I have a job that does heavy writing into HBase. The most recent run was
94 million records, each being put to two tables: one table stores a
KeyValue per record, while the other table batches them up into bundles of
up to a few thousand per bundle. This latest run took about 25 minutes to
We are currently in a phase of development where we need to do these
migrations often, and we noticed that enabling the WAL slows the job down
about 6-8x. In the interest of speed, we have disabled the WAL and added
the following safeguards:
1) At the beginning of the job we check for any dead servers. At the end
of the job we check again, and compare. If there is a new dead server, we
retry the job (the jobs are idempotent/reentrant).

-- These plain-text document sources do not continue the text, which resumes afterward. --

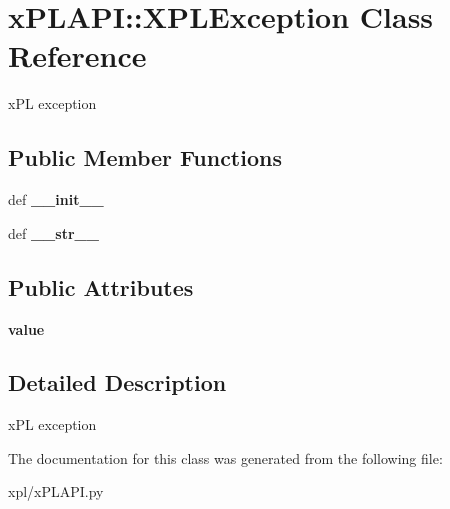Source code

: \hypertarget{classxPLAPI_1_1XPLException}{
\section{xPLAPI::XPLException Class Reference}
\label{classxPLAPI_1_1XPLException}
}
xPL exception  


\subsection*{Public Member Functions}
\begin{CompactItemize}
\item 
\hypertarget{classxPLAPI_1_1XPLException_fa97cb40136ea6f52c5b9ce792435e75}{
def \textbf{\_\-\_\-init\_\-\_\-}}
\label{classxPLAPI_1_1XPLException_fa97cb40136ea6f52c5b9ce792435e75}

\item 
\hypertarget{classxPLAPI_1_1XPLException_2713888a5319bbbeb96a991547dd127b}{
def \textbf{\_\-\_\-str\_\-\_\-}}
\label{classxPLAPI_1_1XPLException_2713888a5319bbbeb96a991547dd127b}

\end{CompactItemize}
\subsection*{Public Attributes}
\begin{CompactItemize}
\item 
\hypertarget{classxPLAPI_1_1XPLException_a426e1d994b5f51ef4249260b8357de7}{
\textbf{value}}
\label{classxPLAPI_1_1XPLException_a426e1d994b5f51ef4249260b8357de7}

\end{CompactItemize}


\subsection{Detailed Description}
xPL exception 

The documentation for this class was generated from the following file:\begin{CompactItemize}
\item 
xpl/xPLAPI.py\end{CompactItemize}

2) At the end of the job, if no servers were lost, we force a memstore
flush on the tables that were saved to, using HBaseAdmin.flush(String
tableName). We then poll the HServerLoad.RegionLoad for all regions of the
tables we flushed, checking the memStoreSizeMB and waiting until it reaches
0 (obviously with a time limit, which causes the job to fail).
We feel as though these two mechanisms give us enough protection against
losing data from region server loss, since the hadoop job is the only
process saving to the tables.
I use this same technique on another smaller job as well, and that one has
worked fine. However, on this larger job I am seeing a
when trying to call the initial flush(). We have re-ran the job a few
times now, and each time this has happened, with a different region.
Searching for that region on the Admin UI confirms it doesn't exist.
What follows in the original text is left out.